Rhee has never been challenged directly. I wish some radio or TV host would invite us to debate the issues.
I wasn’t offended that Stewart had her on the show. Or that he let her talk. He offered counterpoints. I felt he treated her about the way he treated Donald Rumsfield.
I’m offended that you haven’t been booked on the show. No writer who truly understands education and the harm being done to it by corporate reformers could provide the counterpoint to Rhee and her ilk the way you would.
I believe Diane’s been on the show a couple times.
Good to know but sorry I’ve missed her!
I was on Jon Stewart’s show in 2003 with the release of “The Language Police” and in 2010 with the publication of “The Death and Life of the Great American School System.”
I am crazy about Jon Stewart.
His mother was a teacher in New Jersey.
He is a wonderful interviewer and he cares about teachers and public education.

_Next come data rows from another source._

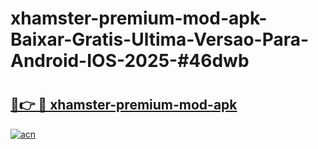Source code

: # xhamster-premium-mod-apk-Baixar-Gratis-Ultima-Versao-Para-Android-IOS-2025-#46dwb

# <h2><a href="https://ainizakaria.my?title=xhamster-premium-mod-apk&ref=25M">🔗👉 🔴 xhamster-premium-mod-apk</a></h2>

[![acn](https://github.com/user-attachments/assets/0f9c940e-d8b0-45ae-aac7-cd30a18b3e1c)](https://ainizakaria.my?title=xhamster-premium-mod-apk&ref=25M)

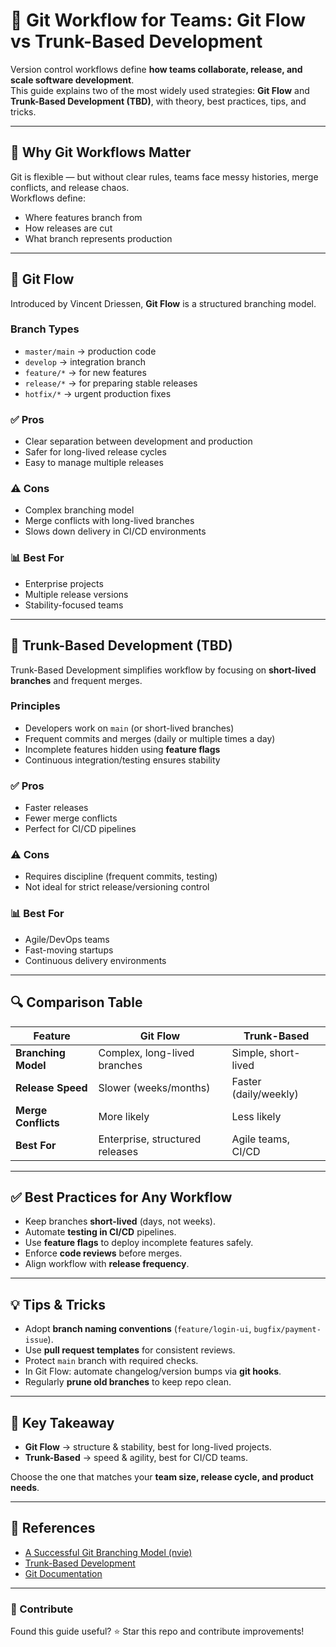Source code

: # 🔄 Git Workflow for Teams: Git Flow vs Trunk-Based Development

Version control workflows define **how teams collaborate, release, and scale software development**.  
This guide explains two of the most widely used strategies: **Git Flow** and **Trunk-Based Development (TBD)**, with theory, best practices, tips, and tricks.

---

## 📖 Why Git Workflows Matter

Git is flexible — but without clear rules, teams face messy histories, merge conflicts, and release chaos.  
Workflows define:  
- Where features branch from  
- How releases are cut  
- What branch represents production  

---

## 🔹 Git Flow

Introduced by Vincent Driessen, **Git Flow** is a structured branching model.

### Branch Types
- `master/main` → production code  
- `develop` → integration branch  
- `feature/*` → for new features  
- `release/*` → for preparing stable releases  
- `hotfix/*` → urgent production fixes  

### ✅ Pros
- Clear separation between development and production  
- Safer for long-lived release cycles  
- Easy to manage multiple releases

### ⚠️ Cons
- Complex branching model  
- Merge conflicts with long-lived branches  
- Slows down delivery in CI/CD environments  

### 📊 Best For
- Enterprise projects  
- Multiple release versions  
- Stability-focused teams  

---

## 🔹 Trunk-Based Development (TBD)

Trunk-Based Development simplifies workflow by focusing on **short-lived branches** and frequent merges.

### Principles
- Developers work on `main` (or short-lived branches)  
- Frequent commits and merges (daily or multiple times a day)  
- Incomplete features hidden using **feature flags**  
- Continuous integration/testing ensures stability  

### ✅ Pros
- Faster releases  
- Fewer merge conflicts  
- Perfect for CI/CD pipelines  

### ⚠️ Cons
- Requires discipline (frequent commits, testing)  
- Not ideal for strict release/versioning control  

### 📊 Best For
- Agile/DevOps teams  
- Fast-moving startups  
- Continuous delivery environments  

---

## 🔍 Comparison Table

| Feature | Git Flow | Trunk-Based |
|---------|----------|-------------|
| **Branching Model** | Complex, long-lived branches | Simple, short-lived |
| **Release Speed** | Slower (weeks/months) | Faster (daily/weekly) |
| **Merge Conflicts** | More likely | Less likely |
| **Best For** | Enterprise, structured releases | Agile teams, CI/CD |

---

## ✅ Best Practices for Any Workflow

- Keep branches **short-lived** (days, not weeks).  
- Automate **testing in CI/CD** pipelines.  
- Use **feature flags** to deploy incomplete features safely.  
- Enforce **code reviews** before merges.  
- Align workflow with **release frequency**.  

---

## 💡 Tips & Tricks

- Adopt **branch naming conventions** (`feature/login-ui`, `bugfix/payment-issue`).  
- Use **pull request templates** for consistent reviews.  
- Protect `main` branch with required checks.  
- In Git Flow: automate changelog/version bumps via **git hooks**.  
- Regularly **prune old branches** to keep repo clean.  

---

## 🚀 Key Takeaway

- **Git Flow** → structure & stability, best for long-lived projects.  
- **Trunk-Based** → speed & agility, best for CI/CD teams.  

Choose the one that matches your **team size, release cycle, and product needs**.

---

## 📌 References

- [A Successful Git Branching Model (nvie)](https://nvie.com/posts/a-successful-git-branching-model/)  
- [Trunk-Based Development](https://trunkbaseddevelopment.com/)  
- [Git Documentation](https://git-scm.com/doc)  

---

### 🌟 Contribute

Found this guide useful? ⭐ Star this repo and contribute improvements!  
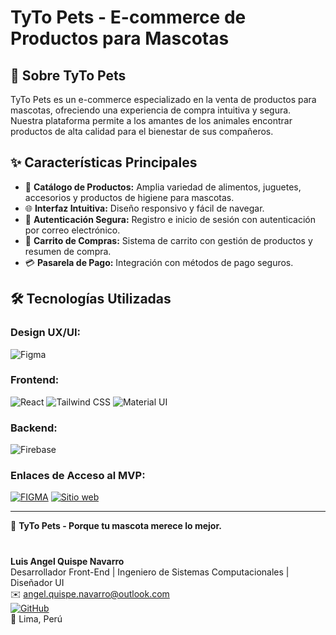 # TyTo Pets - E-commerce de Productos para Mascotas

<!-- ![TyTo Pets Logo](https://via.placeholder.com/150) -->

## 🐶 Sobre TyTo Pets

TyTo Pets es un e-commerce especializado en la venta de productos para mascotas, ofreciendo una experiencia de compra intuitiva y segura. Nuestra plataforma permite a los amantes de los animales encontrar productos de alta calidad para el bienestar de sus compañeros.

## ✨ Características Principales

- 🏪 **Catálogo de Productos:** Amplia variedad de alimentos, juguetes, accesorios y productos de higiene para mascotas.
- 🌐 **Interfaz Intuitiva:** Diseño responsivo y fácil de navegar.
- 🔐 **Autenticación Segura:** Registro e inicio de sesión con autenticación por correo electrónico.
- 🛒 **Carrito de Compras:** Sistema de carrito con gestión de productos y resumen de compra.
- 💳 **Pasarela de Pago:** Integración con métodos de pago seguros.

## 🛠️ Tecnologías Utilizadas

### **Design UX/UI:**

![Figma](https://img.shields.io/badge/Figma-F24E1E?style=for-the-badge&logo=figma&logoColor=white)

### **Frontend:**

![React](https://img.shields.io/badge/React-20232A?style=for-the-badge&logo=react&logoColor=61DAFB)
![Tailwind CSS](https://img.shields.io/badge/Tailwind_CSS-38B2AC?style=for-the-badge&logo=tailwind-css&logoColor=white)
![Material UI](https://img.shields.io/badge/Material_UI-007FFF?style=for-the-badge&logo=mui&logoColor=white)

### **Backend:**

![Firebase](https://img.shields.io/badge/Firebase-FFCA28?style=for-the-badge&logo=firebase&logoColor=white)

### **Enlaces de Acceso al MVP:**

[![FIGMA](https://img.shields.io/badge/figma-9C55F7?style=for-the-badge&logo=figma&logoColor=white)](https://www.figma.com/design/Q7YfRw4wog2Jf1vguAZiF3/TyTo-Pets?node-id=0-1&t=4ViXFHmfEWbRCDdS-1)
[![Sitio web](https://img.shields.io/website?url=https%3A%2F%2Ffipe.cl&style=for-the-badge)](https://)

---

🚀 **TyTo Pets - Porque tu mascota merece lo mejor.**

#
**Luis Angel Quispe Navarro**  
Desarrollador Front-End | Ingeniero de Sistemas Computacionales | Diseñador UI  
✉️ angel.quispe.navarro@outlook.com  
[![GitHub](https://img.shields.io/badge/GitHub-LuiangDev-181717?style=for-the-badge&logo=github)](https://github.com/LuiangDev)  
📌 Lima, Perú
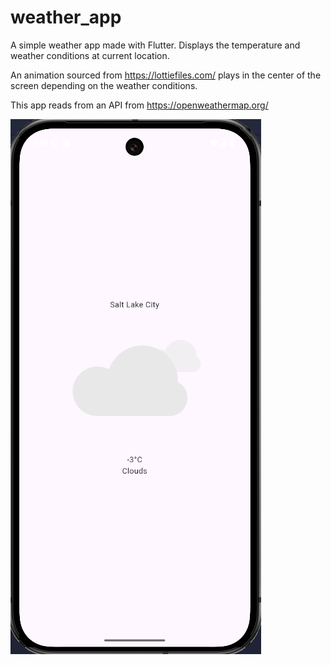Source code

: # weather_app

A simple weather app made with Flutter. Displays the temperature and weather conditions at current location.

An animation sourced from https://lottiefiles.com/ plays in the center of the screen depending on the weather conditions.

This app reads from an API from https://openweathermap.org/

![App screen](https://github.com/daffodyl/weather_app/blob/master/appScreen.png?raw=true)
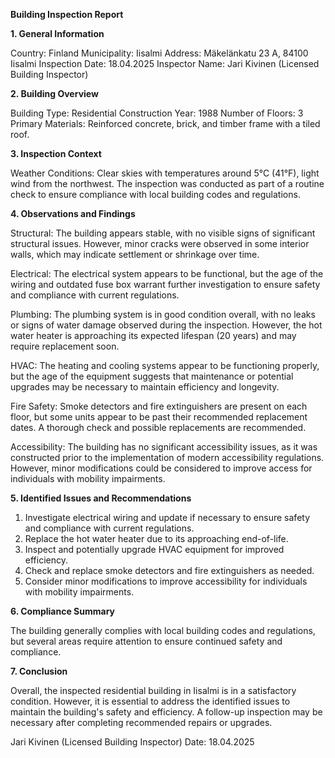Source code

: **Building Inspection Report**

**1. General Information**

Country: Finland
Municipality: Iisalmi
Address: Mäkelänkatu 23 A, 84100 Iisalmi
Inspection Date: 18.04.2025
Inspector Name: Jari Kivinen (Licensed Building Inspector)

**2. Building Overview**

Building Type: Residential
Construction Year: 1988
Number of Floors: 3
Primary Materials: Reinforced concrete, brick, and timber frame with a tiled roof.

**3. Inspection Context**

Weather Conditions: Clear skies with temperatures around 5°C (41°F), light wind from the northwest. The inspection was conducted as part of a routine check to ensure compliance with local building codes and regulations.

**4. Observations and Findings**

Structural: The building appears stable, with no visible signs of significant structural issues. However, minor cracks were observed in some interior walls, which may indicate settlement or shrinkage over time.

Electrical: The electrical system appears to be functional, but the age of the wiring and outdated fuse box warrant further investigation to ensure safety and compliance with current regulations.

Plumbing: The plumbing system is in good condition overall, with no leaks or signs of water damage observed during the inspection. However, the hot water heater is approaching its expected lifespan (20 years) and may require replacement soon.

HVAC: The heating and cooling systems appear to be functioning properly, but the age of the equipment suggests that maintenance or potential upgrades may be necessary to maintain efficiency and longevity.

Fire Safety: Smoke detectors and fire extinguishers are present on each floor, but some units appear to be past their recommended replacement dates. A thorough check and possible replacements are recommended.

Accessibility: The building has no significant accessibility issues, as it was constructed prior to the implementation of modern accessibility regulations. However, minor modifications could be considered to improve access for individuals with mobility impairments.

**5. Identified Issues and Recommendations**

1. Investigate electrical wiring and update if necessary to ensure safety and compliance with current regulations.
2. Replace the hot water heater due to its approaching end-of-life.
3. Inspect and potentially upgrade HVAC equipment for improved efficiency.
4. Check and replace smoke detectors and fire extinguishers as needed.
5. Consider minor modifications to improve accessibility for individuals with mobility impairments.

**6. Compliance Summary**

The building generally complies with local building codes and regulations, but several areas require attention to ensure continued safety and compliance.

**7. Conclusion**

Overall, the inspected residential building in Iisalmi is in a satisfactory condition. However, it is essential to address the identified issues to maintain the building's safety and efficiency. A follow-up inspection may be necessary after completing recommended repairs or upgrades.

Jari Kivinen (Licensed Building Inspector)
Date: 18.04.2025
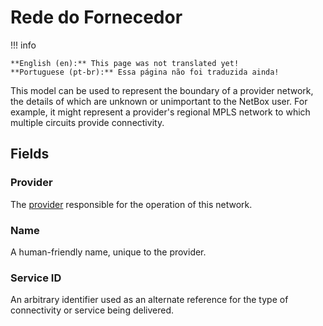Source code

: # Rede do Fornecedor

!!! info

    **English (en):** This page was not translated yet!
    **Portuguese (pt-br):** Essa página não foi traduzida ainda!

This model can be used to represent the boundary of a provider network, the details of which are unknown or unimportant to the NetBox user. For example, it might represent a provider's regional MPLS network to which multiple circuits provide connectivity.

## Fields

### Provider

The [provider](./provider.md) responsible for the operation of this network.

### Name

A human-friendly name, unique to the provider.

### Service ID

An arbitrary identifier used as an alternate reference for the type of connectivity or service being delivered.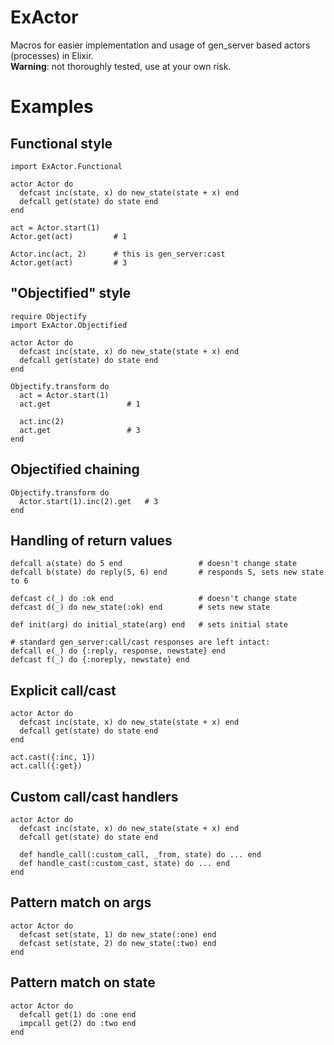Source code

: ExActor
=======
Macros for easier implementation and usage of gen_server based actors (processes) in Elixir.  
__Warning__: not thoroughly tested, use at your own risk.

# Examples

## Functional style
    import ExActor.Functional
    
    actor Actor do
      defcast inc(state, x) do new_state(state + x) end
      defcall get(state) do state end
    end
    
    act = Actor.start(1)
    Actor.get(act)         # 1
    
    Actor.inc(act, 2)      # this is gen_server:cast
    Actor.get(act)         # 3
    
## "Objectified" style

    require Objectify
    import ExActor.Objectified
    
    actor Actor do
      defcast inc(state, x) do new_state(state + x) end
      defcall get(state) do state end
    end
    
    Objectify.transform do
      act = Actor.start(1)
      act.get                 # 1
    
      act.inc(2)
      act.get                 # 3
    end
    
## Objectified chaining

    Objectify.transform do
      Actor.start(1).inc(2).get   # 3
    end

## Handling of return values

    defcall a(state) do 5 end                 # doesn't change state
    defcall b(state) do reply(5, 6) end       # responds 5, sets new state to 6
    
    defcast c(_) do :ok end                   # doesn't change state
    defcast d(_) do new_state(:ok) end        # sets new state
    
    def init(arg) do initial_state(arg) end   # sets initial state
    
    # standard gen_server:call/cast responses are left intact:
    defcall e(_) do {:reply, response, newstate} end
    defcast f(_) do {:noreply, newstate} end

## Explicit call/cast

    actor Actor do
      defcast inc(state, x) do new_state(state + x) end
      defcall get(state) do state end
    end

    act.cast({:inc, 1})
    act.call({:get})
    
## Custom call/cast handlers

    actor Actor do
      defcast inc(state, x) do new_state(state + x) end
      defcall get(state) do state end
      
      def handle_call(:custom_call, _from, state) do ... end
      def handle_cast(:custom_cast, state) do ... end
    end
    
## Pattern match on args

    actor Actor do
      defcast set(state, 1) do new_state(:one) end
      defcast set(state, 2) do new_state(:two) end
    end

## Pattern match on state

    actor Actor do
      defcall get(1) do :one end
      impcall get(2) do :two end
    end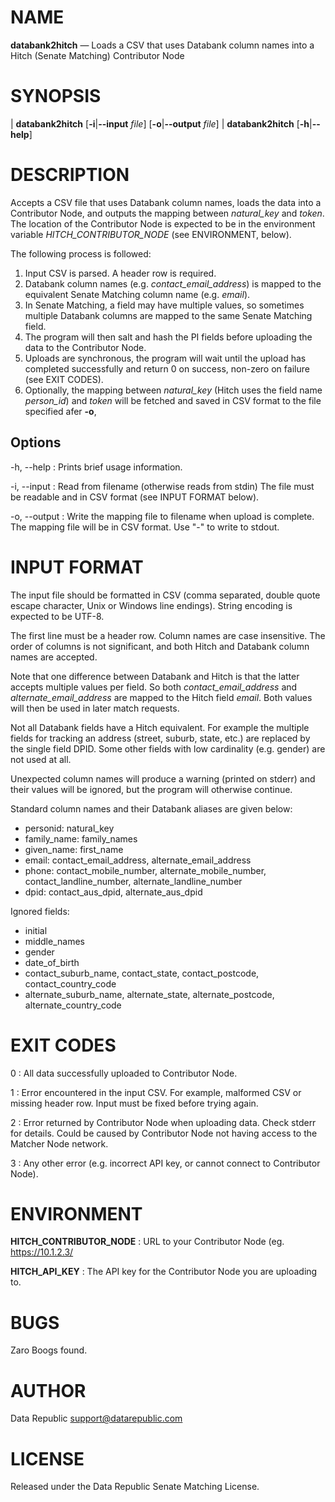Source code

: NAME
====

**databank2hitch** — Loads a CSV that uses Databank column names into a Hitch (Senate Matching) Contributor Node


SYNOPSIS
========

| **databank2hitch** \[**-i**|**--input** _file_] \[**-o**|**--output** _file_]
| **databank2hitch** \[**-h**|**--help**]


DESCRIPTION
===========

Accepts a CSV file that uses Databank column names, loads the data into
a Contributor Node, and outputs the mapping between *natural_key* and
*token*. The location of the Contributor Node is expected to be in the
environment variable *HITCH_CONTRIBUTOR_NODE* (see ENVIRONMENT, below).

The following process is followed:
1. Input CSV is parsed. A header row is required.
2. Databank column names (e.g. *contact_email_address*) is mapped to
   the equivalent Senate Matching column name (e.g. *email*).
3. In Senate Matching, a field may have multiple values, so sometimes
   multiple Databank columns are mapped to the same Senate Matching
   field.
4. The program will then salt and hash the PI fields before uploading
   the data to the Contributor Node.
5. Uploads are synchronous, the program will wait until the upload
   has completed successfully and return 0 on success, non-zero on 
   failure (see EXIT CODES).
6. Optionally, the mapping between *natural_key* (Hitch uses the field
   name *person_id*) and *token* will be fetched and saved in CSV
   format to the file specified afer **-o**,


Options
-------

-h, --help
:   Prints brief usage information.

-i, --input
:   Read from filename (otherwise reads from stdin) The file must be 
    readable and in CSV format (see INPUT FORMAT below).

-o, --output
:	Write the mapping file to filename when upload is complete. The
	mapping file will be in CSV format. Use "-" to write to stdout.


INPUT FORMAT
============

The input file should be formatted in CSV (comma separated, double 
quote escape character, Unix or Windows line endings). String encoding
is expected to be UTF-8.

The first line must be a header row. Column names are case insensitive.
The order of columns is not significant, and both Hitch and Databank
column names are accepted.

Note that one difference between Databank and Hitch is that the latter 
accepts multiple values per field. So both *contact_email_address* and
*alternate_email_address* are mapped to the Hitch field *email*. Both
values will then be used in later match requests.

Not all Databank fields have a Hitch equivalent. For example the multiple
fields for tracking an address (street, suburb, state, etc.) are replaced
by the single field DPID. Some other fields with low cardinality (e.g. gender)
are not used at all.

Unexpected column names will produce a warning (printed on stderr) and
their values will be ignored, but the program will otherwise continue.

Standard column names and their Databank aliases are given below:

* personid: natural_key
* family_name: family_names
* given_name: first_name
* email: contact_email_address, alternate_email_address
* phone: contact_mobile_number, alternate_mobile_number, 
  contact_landline_number, alternate_landline_number
* dpid: contact_aus_dpid, alternate_aus_dpid

Ignored fields:

* initial
* middle_names
* gender
* date_of_birth
* contact_suburb_name, contact_state, contact_postcode, contact_country_code
* alternate_suburb_name, alternate_state, alternate_postcode, 
  alternate_country_code



EXIT CODES
==========

0
:	All data successfully uploaded to Contributor Node.

1
:	Error encountered in the input CSV. For example, malformed CSV
	or missing header row. Input must be fixed before trying again.

2
:	Error returned by Contributor Node when uploading data. Check
	stderr for details. Could be caused by Contributor Node not
	having access to the Matcher Node network.

3
:	Any other error (e.g. incorrect API key, or cannot connect to
    Contributor Node).


ENVIRONMENT
===========

**HITCH_CONTRIBUTOR_NODE**
:   URL to your Contributor Node (eg. https://10.1.2.3/

**HITCH_API_KEY**
:	The API key for the Contributor Node you are uploading to.


BUGS
====

Zaro Boogs found.


AUTHOR
======

Data Republic <support@datarepublic.com>


LICENSE
=======

Released under the Data Republic Senate Matching License.
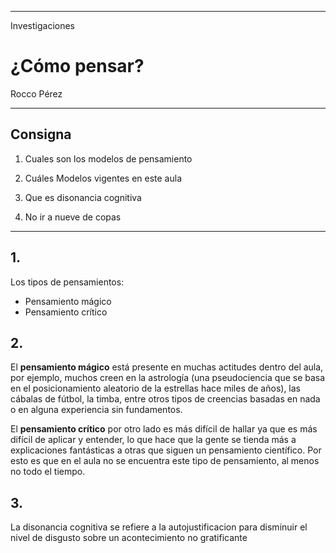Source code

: 
---

Investigaciones

# ¿Cómo pensar?

Rocco Pérez

---

## Consigna

1. Cuales son los modelos de pensamiento 

2. Cuáles Modelos vigentes en este aula

3. Que es disonancia cognitiva

4. No ir a nueve de copas

---

## 1.

Los tipos de pensamientos:

- Pensamiento mágico
- Pensamiento crítico 

## 2.

El **pensamiento mágico** está presente en muchas actitudes dentro del aula, por ejemplo, muchos creen en la astrología (una pseudociencia que se basa en el posicionamiento aleatorio de la estrellas hace miles de años), las cábalas de fútbol, la timba, entre otros tipos de creencias basadas en nada o en alguna experiencia sin fundamentos.

El **pensamiento crítico** por otro lado es más difícil de hallar ya que es más difícil de aplicar y entender, lo que hace que la gente se tienda más a explicaciones fantásticas a otras que siguen un pensamiento científico. Por esto es que en el aula no se encuentra este tipo de pensamiento, al menos no todo el tiempo.

## 3.

La disonancia cognitiva se refiere a la autojustificacion para disminuir el nivel de disgusto sobre un acontecimiento no gratificante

Critical public affairs programs are not allowed on the air except for PBS’s Bill Moyers and his niche audience and few others on that channel. Michael Moore, for example, was booted out of his wonderful TV Nation expose some years back, too critical of corporate America. Colbert and Stewart use rhetoric of satire as a comic discourse which is oblique, not direct. If they switched to rhetoric of public affairs and questioned figures like Rhee or Duncan or O’Reilly in depth, they would be fired and shut down as was Michael Moore. Mass media fit the center-right profile of corporate-govt politics and allow only some comedic obliqueness for left-leaining critiques. Rhee would have gotten the shellacking she has richly earned had she appeared on Moyers, but she knows it and won’t go there.
I think Ira is wrong here — I think Colbert and Stewart could get away with direct questioning, but only so long as the rest of the show was funny.
Michael Moore is more Mother Jones than Jon Stewart, sure, but Stewart does make important –and direct– indictments of parts of our system. He usually, however, does not do it in the interviews. He does it in the montages and juxtapositions in the show.
I think they may be more powerful for being part of the comedy. Don’t get me wrong — I was disappointed that Stewart did not bring up a lot of things about Rhee that we find at Valerie Strauss or, our friend, the Jersey Jazzman. She got off easy and i wish she had not. But Stewart is a satirist, not an investigative reporter. But he is effective and his obliqueness should not be criticized more than HL Mencken’s sardonic wit.
Ira is right that investigative reporting is a thing of the past in Television, but let’s not blame Stewart for not being an investigative reporter, although the show has had its moments in that regard. He is a satirist, however, and that is where his influence comes from.
Paul Krassner, editor of The Realist and a founder of the Yippies, often called himself an “investigative satirist.” That could fit Jon Stewart quite well.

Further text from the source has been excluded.